DATASET -
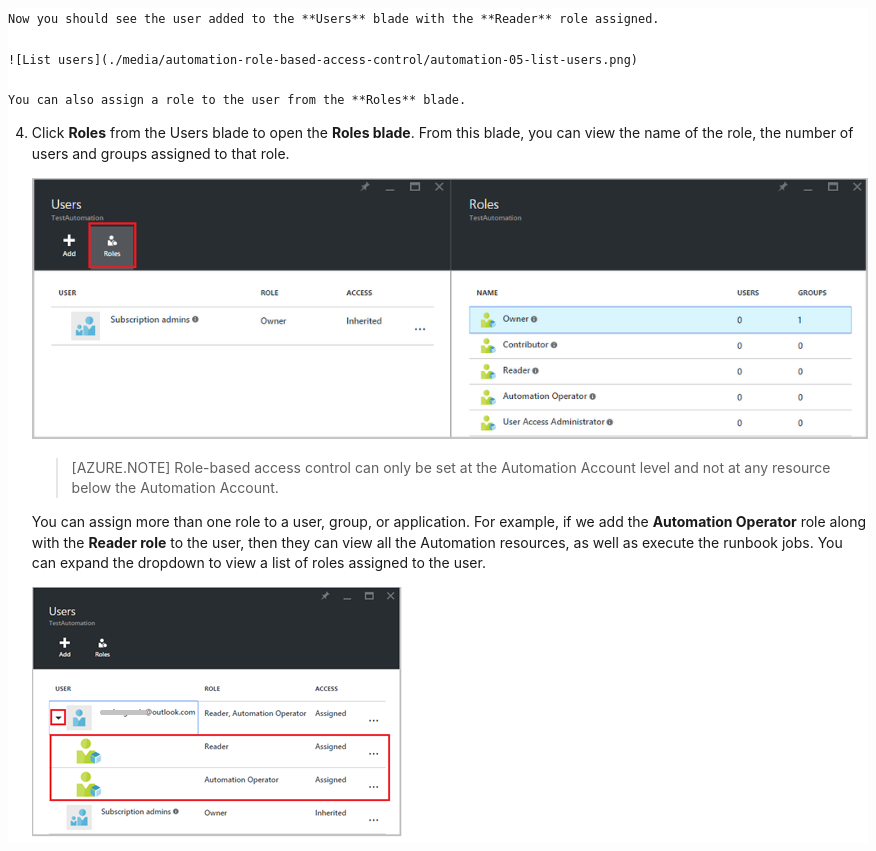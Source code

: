     Now you should see the user added to the **Users** blade with the **Reader** role assigned.  
   
    ![List users](./media/automation-role-based-access-control/automation-05-list-users.png)  
   
    You can also assign a role to the user from the **Roles** blade. 
4. Click **Roles** from the Users blade to open the **Roles blade**. From this blade, you can view the name of the role, the number of users and groups assigned to that role.
   
    ![Assign role from users blade](./media/automation-role-based-access-control/automation-06-assign-role-from-users-blade.png)  
   
    > [AZURE.NOTE]
    > Role-based access control can only be set at the Automation Account level and not at any resource below the Automation Account.
    > 
    > 
   
    You can assign more than one role to a user, group, or application. For example, if we add the **Automation Operator** role along with the **Reader role** to the user, then they can view all the Automation resources, as well as execute the runbook jobs. You can expand the dropdown to view a list of roles assigned to the user.  
   
    ![View multiple roles](./media/automation-role-based-access-control/automation-07-view-multiple-roles.png)  
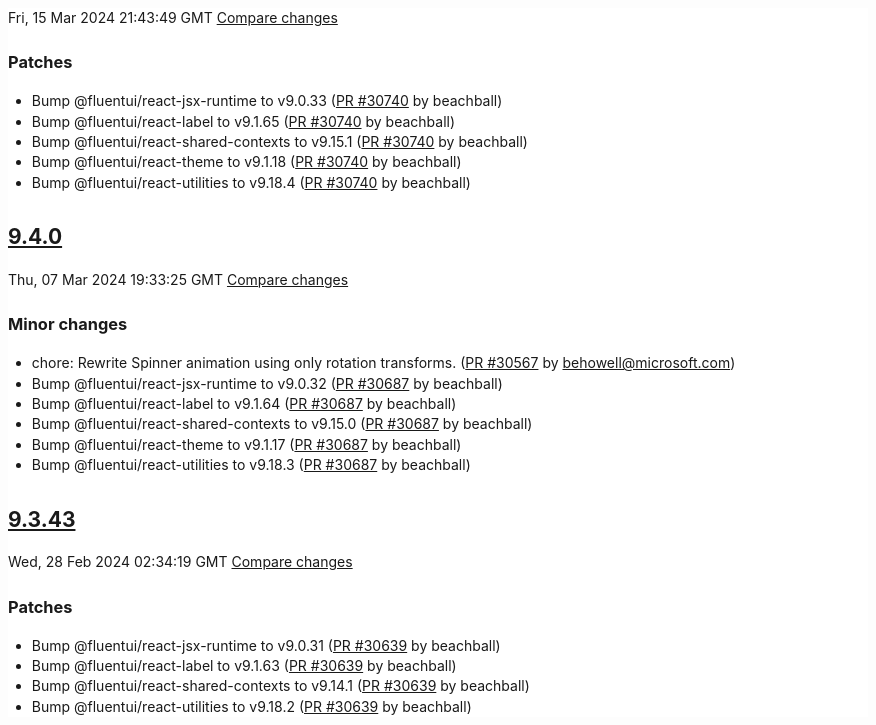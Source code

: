 Fri, 15 Mar 2024 21:43:49 GMT
[Compare changes](https://github.com/microsoft/fluentui/compare/@fluentui/react-spinner_v9.4.0..@fluentui/react-spinner_v9.4.1)

### Patches

- Bump @fluentui/react-jsx-runtime to v9.0.33 ([PR #30740](https://github.com/microsoft/fluentui/pull/30740) by beachball)
- Bump @fluentui/react-label to v9.1.65 ([PR #30740](https://github.com/microsoft/fluentui/pull/30740) by beachball)
- Bump @fluentui/react-shared-contexts to v9.15.1 ([PR #30740](https://github.com/microsoft/fluentui/pull/30740) by beachball)
- Bump @fluentui/react-theme to v9.1.18 ([PR #30740](https://github.com/microsoft/fluentui/pull/30740) by beachball)
- Bump @fluentui/react-utilities to v9.18.4 ([PR #30740](https://github.com/microsoft/fluentui/pull/30740) by beachball)

## [9.4.0](https://github.com/microsoft/fluentui/tree/@fluentui/react-spinner_v9.4.0)

Thu, 07 Mar 2024 19:33:25 GMT
[Compare changes](https://github.com/microsoft/fluentui/compare/@fluentui/react-spinner_v9.3.43..@fluentui/react-spinner_v9.4.0)

### Minor changes

- chore: Rewrite Spinner animation using only rotation transforms. ([PR #30567](https://github.com/microsoft/fluentui/pull/30567) by behowell@microsoft.com)
- Bump @fluentui/react-jsx-runtime to v9.0.32 ([PR #30687](https://github.com/microsoft/fluentui/pull/30687) by beachball)
- Bump @fluentui/react-label to v9.1.64 ([PR #30687](https://github.com/microsoft/fluentui/pull/30687) by beachball)
- Bump @fluentui/react-shared-contexts to v9.15.0 ([PR #30687](https://github.com/microsoft/fluentui/pull/30687) by beachball)
- Bump @fluentui/react-theme to v9.1.17 ([PR #30687](https://github.com/microsoft/fluentui/pull/30687) by beachball)
- Bump @fluentui/react-utilities to v9.18.3 ([PR #30687](https://github.com/microsoft/fluentui/pull/30687) by beachball)

## [9.3.43](https://github.com/microsoft/fluentui/tree/@fluentui/react-spinner_v9.3.43)

Wed, 28 Feb 2024 02:34:19 GMT
[Compare changes](https://github.com/microsoft/fluentui/compare/@fluentui/react-spinner_v9.3.42..@fluentui/react-spinner_v9.3.43)

### Patches

- Bump @fluentui/react-jsx-runtime to v9.0.31 ([PR #30639](https://github.com/microsoft/fluentui/pull/30639) by beachball)
- Bump @fluentui/react-label to v9.1.63 ([PR #30639](https://github.com/microsoft/fluentui/pull/30639) by beachball)
- Bump @fluentui/react-shared-contexts to v9.14.1 ([PR #30639](https://github.com/microsoft/fluentui/pull/30639) by beachball)
- Bump @fluentui/react-utilities to v9.18.2 ([PR #30639](https://github.com/microsoft/fluentui/pull/30639) by beachball)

PROBLEM TO WORK ON - Using the records above, write out exactly the lines between the one holding "### Minor changes" and the one holding "Wed, 28 Feb 2024 02:34:19 GMT", inclusive; leave everything else out.

TASK RESPONSE -
### Minor changes

- chore: Rewrite Spinner animation using only rotation transforms. ([PR #30567](https://github.com/microsoft/fluentui/pull/30567) by behowell@microsoft.com)
- Bump @fluentui/react-jsx-runtime to v9.0.32 ([PR #30687](https://github.com/microsoft/fluentui/pull/30687) by beachball)
- Bump @fluentui/react-label to v9.1.64 ([PR #30687](https://github.com/microsoft/fluentui/pull/30687) by beachball)
- Bump @fluentui/react-shared-contexts to v9.15.0 ([PR #30687](https://github.com/microsoft/fluentui/pull/30687) by beachball)
- Bump @fluentui/react-theme to v9.1.17 ([PR #30687](https://github.com/microsoft/fluentui/pull/30687) by beachball)
- Bump @fluentui/react-utilities to v9.18.3 ([PR #30687](https://github.com/microsoft/fluentui/pull/30687) by beachball)

## [9.3.43](https://github.com/microsoft/fluentui/tree/@fluentui/react-spinner_v9.3.43)

Wed, 28 Feb 2024 02:34:19 GMT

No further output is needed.